* _DESCRIPTION OF THE TASK_: The answer is the number of lines in the data that contain the word "legis"; give it alone.

* _DATA SUPPLIED_:
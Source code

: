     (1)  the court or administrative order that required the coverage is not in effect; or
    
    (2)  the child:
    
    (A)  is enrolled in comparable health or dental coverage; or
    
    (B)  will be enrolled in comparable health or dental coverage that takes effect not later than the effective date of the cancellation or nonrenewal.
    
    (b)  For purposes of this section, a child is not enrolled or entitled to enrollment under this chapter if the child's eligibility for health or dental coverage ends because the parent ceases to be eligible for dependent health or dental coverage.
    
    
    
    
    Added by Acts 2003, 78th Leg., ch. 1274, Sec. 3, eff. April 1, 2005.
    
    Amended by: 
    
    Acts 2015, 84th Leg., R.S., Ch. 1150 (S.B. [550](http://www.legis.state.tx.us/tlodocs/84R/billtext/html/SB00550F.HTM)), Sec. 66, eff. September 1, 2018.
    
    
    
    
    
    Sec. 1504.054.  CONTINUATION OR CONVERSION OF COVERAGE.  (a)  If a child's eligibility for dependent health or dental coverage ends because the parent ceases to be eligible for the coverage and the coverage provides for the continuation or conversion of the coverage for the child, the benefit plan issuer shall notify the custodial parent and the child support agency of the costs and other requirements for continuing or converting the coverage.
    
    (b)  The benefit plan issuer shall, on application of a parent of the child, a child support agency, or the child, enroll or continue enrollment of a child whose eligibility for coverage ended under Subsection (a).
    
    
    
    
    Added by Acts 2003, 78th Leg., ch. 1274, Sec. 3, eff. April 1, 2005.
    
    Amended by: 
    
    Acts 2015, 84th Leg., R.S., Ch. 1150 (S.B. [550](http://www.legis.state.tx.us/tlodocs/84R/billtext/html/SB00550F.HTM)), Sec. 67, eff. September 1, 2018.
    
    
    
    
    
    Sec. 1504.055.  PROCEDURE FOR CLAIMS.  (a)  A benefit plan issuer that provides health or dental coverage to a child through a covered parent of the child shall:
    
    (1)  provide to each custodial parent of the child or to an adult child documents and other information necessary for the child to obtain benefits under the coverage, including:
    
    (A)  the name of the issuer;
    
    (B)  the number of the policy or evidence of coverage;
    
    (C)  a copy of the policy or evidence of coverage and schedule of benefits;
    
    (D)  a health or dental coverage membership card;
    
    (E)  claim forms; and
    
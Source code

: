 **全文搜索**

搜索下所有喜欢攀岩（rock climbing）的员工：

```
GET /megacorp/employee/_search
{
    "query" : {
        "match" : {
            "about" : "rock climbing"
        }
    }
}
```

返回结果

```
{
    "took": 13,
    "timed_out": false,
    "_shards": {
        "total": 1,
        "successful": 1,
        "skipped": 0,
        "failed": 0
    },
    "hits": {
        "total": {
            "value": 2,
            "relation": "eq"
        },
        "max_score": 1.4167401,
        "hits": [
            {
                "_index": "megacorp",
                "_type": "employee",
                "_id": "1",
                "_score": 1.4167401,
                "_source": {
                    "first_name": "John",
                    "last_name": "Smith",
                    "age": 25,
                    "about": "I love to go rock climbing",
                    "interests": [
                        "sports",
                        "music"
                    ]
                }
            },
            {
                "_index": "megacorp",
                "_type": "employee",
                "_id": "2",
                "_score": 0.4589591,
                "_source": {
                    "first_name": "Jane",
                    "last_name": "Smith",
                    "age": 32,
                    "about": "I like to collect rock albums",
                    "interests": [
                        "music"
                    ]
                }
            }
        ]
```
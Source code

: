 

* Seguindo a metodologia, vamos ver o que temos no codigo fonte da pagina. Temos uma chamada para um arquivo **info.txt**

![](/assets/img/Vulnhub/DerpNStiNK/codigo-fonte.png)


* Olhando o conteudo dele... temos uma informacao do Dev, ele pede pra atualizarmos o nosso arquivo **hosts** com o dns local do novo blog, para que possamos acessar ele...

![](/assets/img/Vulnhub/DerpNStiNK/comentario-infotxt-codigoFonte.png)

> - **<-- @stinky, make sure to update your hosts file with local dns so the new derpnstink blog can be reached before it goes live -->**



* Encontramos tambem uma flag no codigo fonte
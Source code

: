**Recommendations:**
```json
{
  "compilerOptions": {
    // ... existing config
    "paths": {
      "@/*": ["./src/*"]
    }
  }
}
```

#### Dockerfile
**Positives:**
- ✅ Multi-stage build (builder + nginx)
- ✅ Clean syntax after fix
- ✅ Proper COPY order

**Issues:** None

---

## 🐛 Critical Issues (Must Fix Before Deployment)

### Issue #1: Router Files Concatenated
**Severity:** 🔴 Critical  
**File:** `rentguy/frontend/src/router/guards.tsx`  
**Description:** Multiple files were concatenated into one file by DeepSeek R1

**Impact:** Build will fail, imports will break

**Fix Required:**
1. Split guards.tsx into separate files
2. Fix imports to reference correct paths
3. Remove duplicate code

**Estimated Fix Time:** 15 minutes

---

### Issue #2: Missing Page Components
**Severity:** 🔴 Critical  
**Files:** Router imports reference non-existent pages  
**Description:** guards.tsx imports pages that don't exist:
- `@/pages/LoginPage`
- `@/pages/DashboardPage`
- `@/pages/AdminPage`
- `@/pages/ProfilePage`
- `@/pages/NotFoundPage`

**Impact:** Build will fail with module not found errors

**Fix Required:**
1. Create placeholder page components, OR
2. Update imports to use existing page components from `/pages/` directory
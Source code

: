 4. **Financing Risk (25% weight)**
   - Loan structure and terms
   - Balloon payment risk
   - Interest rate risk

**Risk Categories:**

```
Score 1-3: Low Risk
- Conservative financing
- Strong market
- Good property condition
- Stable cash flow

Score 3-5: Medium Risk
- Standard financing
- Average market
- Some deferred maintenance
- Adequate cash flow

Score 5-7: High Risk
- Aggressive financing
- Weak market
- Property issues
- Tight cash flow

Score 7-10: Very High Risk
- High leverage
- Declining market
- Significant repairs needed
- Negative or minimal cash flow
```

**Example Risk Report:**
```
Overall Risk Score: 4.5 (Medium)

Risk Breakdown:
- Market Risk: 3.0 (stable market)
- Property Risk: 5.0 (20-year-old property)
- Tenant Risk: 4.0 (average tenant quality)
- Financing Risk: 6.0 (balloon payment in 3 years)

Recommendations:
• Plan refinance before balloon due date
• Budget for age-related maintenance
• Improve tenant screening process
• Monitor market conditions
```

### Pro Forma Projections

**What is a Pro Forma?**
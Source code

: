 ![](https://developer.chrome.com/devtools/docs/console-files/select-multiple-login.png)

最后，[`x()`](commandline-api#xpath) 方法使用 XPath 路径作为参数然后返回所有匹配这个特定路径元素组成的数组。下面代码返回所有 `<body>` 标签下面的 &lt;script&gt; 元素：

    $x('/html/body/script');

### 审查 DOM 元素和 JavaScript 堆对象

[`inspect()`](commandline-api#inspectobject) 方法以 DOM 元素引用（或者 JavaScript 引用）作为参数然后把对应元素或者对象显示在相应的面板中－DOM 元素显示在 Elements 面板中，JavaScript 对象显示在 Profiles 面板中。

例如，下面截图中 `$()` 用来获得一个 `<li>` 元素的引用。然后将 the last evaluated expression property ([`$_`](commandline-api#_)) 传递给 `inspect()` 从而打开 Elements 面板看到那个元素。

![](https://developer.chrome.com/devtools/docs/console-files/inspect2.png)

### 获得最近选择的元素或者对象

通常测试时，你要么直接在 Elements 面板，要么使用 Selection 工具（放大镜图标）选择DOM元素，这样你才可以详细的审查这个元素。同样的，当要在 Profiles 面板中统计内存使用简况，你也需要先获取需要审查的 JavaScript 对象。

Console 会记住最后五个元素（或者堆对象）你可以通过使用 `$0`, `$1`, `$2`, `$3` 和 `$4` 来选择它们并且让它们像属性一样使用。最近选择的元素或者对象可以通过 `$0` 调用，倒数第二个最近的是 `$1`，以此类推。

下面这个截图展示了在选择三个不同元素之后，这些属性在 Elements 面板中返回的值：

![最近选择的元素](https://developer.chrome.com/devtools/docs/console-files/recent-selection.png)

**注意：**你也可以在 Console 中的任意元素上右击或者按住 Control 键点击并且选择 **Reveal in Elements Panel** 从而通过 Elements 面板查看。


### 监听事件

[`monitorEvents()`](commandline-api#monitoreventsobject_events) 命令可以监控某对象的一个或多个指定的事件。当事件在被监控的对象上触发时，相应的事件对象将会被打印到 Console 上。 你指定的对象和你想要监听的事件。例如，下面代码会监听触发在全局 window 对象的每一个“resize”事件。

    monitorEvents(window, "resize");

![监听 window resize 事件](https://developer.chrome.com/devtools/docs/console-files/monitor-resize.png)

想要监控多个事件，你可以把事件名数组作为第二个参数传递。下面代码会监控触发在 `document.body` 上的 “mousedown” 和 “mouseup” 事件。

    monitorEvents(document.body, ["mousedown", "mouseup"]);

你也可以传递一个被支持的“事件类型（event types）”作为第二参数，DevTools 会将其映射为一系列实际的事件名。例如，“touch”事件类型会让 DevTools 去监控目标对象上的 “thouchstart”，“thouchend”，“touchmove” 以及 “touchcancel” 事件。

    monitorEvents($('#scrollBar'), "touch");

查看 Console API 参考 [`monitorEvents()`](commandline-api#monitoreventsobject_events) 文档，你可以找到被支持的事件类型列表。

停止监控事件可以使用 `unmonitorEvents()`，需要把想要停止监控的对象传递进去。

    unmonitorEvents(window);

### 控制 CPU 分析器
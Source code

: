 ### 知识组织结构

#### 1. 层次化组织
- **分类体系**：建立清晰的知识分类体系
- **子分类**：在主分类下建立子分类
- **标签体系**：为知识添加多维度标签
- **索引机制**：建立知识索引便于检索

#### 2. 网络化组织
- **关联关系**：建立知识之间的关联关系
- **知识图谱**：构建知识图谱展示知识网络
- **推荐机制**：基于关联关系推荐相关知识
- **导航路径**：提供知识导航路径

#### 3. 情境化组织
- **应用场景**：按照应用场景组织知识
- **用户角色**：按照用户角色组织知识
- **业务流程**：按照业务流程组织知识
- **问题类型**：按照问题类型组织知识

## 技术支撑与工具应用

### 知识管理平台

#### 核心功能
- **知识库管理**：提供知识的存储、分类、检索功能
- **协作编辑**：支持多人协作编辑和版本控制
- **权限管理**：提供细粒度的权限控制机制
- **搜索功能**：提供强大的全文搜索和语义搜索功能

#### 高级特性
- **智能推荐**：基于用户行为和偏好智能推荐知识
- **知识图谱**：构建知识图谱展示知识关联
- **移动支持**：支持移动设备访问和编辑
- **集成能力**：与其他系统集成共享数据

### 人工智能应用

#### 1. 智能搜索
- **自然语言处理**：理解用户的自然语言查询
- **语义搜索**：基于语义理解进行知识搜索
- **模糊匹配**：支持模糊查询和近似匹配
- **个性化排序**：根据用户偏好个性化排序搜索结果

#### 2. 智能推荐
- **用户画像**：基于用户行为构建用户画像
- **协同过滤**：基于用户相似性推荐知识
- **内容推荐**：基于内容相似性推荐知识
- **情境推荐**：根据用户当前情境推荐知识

* _RESULT_: 2